*** Begin section ***

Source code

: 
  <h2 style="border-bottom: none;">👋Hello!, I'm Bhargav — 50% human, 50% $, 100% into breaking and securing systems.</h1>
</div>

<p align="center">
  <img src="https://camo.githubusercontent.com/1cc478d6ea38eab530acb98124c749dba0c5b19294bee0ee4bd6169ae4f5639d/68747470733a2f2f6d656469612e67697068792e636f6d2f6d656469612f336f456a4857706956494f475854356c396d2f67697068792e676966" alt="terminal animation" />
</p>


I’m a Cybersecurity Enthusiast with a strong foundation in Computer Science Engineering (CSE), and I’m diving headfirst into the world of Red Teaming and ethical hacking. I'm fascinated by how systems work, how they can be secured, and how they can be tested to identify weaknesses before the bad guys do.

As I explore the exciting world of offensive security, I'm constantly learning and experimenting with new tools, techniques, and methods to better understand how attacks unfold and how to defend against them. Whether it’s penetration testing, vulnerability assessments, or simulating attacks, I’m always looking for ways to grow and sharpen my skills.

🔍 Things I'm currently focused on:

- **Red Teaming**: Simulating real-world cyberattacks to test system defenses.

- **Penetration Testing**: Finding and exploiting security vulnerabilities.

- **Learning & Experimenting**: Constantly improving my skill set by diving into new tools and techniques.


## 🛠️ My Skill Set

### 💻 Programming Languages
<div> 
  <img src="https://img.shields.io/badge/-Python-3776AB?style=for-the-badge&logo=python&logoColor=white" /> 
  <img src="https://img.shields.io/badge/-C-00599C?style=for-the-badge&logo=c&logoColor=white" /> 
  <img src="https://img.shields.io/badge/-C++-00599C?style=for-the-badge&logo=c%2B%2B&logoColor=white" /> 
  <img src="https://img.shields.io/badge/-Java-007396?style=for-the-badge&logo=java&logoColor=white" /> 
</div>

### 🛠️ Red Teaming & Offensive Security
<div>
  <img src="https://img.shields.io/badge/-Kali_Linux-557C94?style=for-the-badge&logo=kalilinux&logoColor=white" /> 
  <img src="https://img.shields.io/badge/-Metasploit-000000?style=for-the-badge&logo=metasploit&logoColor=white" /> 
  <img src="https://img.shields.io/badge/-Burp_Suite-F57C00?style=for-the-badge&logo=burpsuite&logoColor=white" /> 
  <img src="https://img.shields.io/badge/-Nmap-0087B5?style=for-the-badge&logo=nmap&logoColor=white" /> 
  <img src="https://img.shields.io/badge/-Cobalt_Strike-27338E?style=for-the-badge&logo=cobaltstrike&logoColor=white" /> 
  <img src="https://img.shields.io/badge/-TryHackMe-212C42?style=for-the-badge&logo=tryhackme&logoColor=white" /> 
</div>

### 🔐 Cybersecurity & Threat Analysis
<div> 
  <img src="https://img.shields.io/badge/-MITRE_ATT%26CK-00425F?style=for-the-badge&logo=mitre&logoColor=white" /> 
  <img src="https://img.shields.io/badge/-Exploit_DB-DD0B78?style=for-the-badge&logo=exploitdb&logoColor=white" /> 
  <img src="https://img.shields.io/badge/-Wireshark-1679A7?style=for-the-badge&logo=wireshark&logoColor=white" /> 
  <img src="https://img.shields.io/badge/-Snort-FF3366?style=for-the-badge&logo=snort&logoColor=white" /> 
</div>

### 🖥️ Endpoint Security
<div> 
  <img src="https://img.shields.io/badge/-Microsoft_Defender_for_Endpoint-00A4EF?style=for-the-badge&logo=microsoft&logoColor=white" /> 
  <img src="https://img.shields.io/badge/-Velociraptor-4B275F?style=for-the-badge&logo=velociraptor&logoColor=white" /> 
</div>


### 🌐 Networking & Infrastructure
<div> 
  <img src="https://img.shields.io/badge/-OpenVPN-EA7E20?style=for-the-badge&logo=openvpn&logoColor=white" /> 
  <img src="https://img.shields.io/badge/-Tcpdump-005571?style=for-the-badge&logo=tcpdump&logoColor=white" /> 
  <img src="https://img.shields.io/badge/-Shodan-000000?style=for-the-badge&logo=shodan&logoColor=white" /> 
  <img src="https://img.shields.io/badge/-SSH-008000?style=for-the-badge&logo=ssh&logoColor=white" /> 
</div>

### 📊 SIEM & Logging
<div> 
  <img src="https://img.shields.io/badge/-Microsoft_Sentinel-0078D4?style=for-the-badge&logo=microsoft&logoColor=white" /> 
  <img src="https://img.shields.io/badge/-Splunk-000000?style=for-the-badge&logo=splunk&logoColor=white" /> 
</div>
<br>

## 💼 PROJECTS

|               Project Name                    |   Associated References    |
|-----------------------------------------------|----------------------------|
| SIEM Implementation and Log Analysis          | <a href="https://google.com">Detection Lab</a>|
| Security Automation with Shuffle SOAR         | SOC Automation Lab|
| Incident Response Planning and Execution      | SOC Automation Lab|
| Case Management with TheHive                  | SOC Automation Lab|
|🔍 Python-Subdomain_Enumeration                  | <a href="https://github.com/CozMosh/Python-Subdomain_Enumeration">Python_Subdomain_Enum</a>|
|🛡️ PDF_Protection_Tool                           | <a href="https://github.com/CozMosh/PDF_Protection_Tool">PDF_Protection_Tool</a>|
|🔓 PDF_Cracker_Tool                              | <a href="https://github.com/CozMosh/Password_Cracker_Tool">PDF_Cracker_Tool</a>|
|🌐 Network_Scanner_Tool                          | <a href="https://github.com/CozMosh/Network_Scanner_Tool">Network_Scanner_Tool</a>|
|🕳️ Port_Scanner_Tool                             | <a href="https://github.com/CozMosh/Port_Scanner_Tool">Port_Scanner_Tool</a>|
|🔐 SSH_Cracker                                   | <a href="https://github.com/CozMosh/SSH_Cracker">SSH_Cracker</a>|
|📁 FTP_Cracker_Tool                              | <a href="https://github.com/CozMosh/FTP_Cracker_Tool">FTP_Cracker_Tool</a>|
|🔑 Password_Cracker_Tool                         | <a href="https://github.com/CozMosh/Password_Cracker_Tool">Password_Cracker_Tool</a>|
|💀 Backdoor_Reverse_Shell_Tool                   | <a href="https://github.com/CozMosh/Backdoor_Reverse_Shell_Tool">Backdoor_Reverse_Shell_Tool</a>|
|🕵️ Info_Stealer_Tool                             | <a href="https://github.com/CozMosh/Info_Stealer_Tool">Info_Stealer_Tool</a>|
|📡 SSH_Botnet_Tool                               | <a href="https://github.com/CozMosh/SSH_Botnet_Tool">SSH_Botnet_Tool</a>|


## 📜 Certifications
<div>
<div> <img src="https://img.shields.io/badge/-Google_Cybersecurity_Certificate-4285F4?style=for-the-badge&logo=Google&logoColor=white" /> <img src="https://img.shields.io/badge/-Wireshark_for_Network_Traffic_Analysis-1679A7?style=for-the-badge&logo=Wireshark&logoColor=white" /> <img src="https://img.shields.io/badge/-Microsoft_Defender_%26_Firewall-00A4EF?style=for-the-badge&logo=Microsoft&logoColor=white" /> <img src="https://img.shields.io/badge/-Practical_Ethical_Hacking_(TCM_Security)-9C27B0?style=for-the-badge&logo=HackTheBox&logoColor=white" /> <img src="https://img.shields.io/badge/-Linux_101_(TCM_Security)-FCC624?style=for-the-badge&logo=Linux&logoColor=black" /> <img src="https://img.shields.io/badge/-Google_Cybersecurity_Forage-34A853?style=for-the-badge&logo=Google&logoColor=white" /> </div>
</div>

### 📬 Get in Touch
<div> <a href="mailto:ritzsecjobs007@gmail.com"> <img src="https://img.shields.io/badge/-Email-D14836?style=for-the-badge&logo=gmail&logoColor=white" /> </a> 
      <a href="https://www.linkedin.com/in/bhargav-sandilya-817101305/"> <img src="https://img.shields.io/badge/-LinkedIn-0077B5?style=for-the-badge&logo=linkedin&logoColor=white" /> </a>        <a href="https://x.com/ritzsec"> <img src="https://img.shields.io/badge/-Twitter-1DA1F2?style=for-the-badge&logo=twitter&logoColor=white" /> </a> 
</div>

*** End section ***
*** Begin section ***

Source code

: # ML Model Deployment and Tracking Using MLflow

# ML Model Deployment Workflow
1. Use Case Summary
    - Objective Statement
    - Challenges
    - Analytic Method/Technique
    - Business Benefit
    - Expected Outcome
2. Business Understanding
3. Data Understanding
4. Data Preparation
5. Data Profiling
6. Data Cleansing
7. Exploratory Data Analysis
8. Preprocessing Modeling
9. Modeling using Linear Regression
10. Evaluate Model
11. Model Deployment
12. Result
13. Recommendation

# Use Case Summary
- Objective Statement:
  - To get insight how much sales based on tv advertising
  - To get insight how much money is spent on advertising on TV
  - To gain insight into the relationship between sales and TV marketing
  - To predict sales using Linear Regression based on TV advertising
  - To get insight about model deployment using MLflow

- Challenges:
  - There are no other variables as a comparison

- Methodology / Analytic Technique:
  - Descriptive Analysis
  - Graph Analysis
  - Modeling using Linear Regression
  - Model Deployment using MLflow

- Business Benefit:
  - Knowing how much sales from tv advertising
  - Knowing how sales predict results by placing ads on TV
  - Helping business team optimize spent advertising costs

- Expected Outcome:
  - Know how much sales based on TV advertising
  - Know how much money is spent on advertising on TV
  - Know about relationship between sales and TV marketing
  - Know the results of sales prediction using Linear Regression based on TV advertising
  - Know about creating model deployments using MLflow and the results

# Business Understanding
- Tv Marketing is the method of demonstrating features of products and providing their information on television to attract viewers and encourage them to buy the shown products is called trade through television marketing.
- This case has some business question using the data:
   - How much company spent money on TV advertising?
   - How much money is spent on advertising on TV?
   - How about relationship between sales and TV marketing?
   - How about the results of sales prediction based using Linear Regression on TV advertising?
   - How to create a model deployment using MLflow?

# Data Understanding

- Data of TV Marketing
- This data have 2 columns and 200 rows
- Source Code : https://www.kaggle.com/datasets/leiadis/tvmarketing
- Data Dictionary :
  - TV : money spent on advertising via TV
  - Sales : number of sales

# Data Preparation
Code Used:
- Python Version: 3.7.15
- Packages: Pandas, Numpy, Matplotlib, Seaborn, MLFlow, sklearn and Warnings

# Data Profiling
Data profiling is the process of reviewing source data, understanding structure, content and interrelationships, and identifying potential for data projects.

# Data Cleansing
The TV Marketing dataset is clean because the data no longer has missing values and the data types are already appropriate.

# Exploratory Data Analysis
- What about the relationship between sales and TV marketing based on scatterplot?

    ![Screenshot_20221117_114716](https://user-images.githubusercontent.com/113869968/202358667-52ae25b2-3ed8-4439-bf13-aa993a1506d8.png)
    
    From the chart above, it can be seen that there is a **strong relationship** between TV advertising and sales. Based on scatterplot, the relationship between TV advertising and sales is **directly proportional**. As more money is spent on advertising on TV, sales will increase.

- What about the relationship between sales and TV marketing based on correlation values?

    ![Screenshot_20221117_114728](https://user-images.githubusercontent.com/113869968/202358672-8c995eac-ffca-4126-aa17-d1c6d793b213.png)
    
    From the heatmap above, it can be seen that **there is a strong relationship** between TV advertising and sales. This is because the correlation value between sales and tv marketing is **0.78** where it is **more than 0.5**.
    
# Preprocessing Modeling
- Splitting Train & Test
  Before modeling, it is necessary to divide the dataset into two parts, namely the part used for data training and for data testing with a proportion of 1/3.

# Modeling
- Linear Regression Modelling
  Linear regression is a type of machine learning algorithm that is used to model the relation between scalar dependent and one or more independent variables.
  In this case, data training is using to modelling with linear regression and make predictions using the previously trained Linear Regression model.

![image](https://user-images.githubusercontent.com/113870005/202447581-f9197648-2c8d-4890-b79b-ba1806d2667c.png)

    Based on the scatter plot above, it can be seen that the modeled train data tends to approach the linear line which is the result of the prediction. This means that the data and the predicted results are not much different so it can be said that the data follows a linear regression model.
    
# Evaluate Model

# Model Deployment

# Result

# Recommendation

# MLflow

*** End section ***

**WORK TO BE COMPLETED**
Only a number is needed here: the count of lines above that hold the string "Exploratory".

**OUTPUT FOR THIS EXERCISE**
2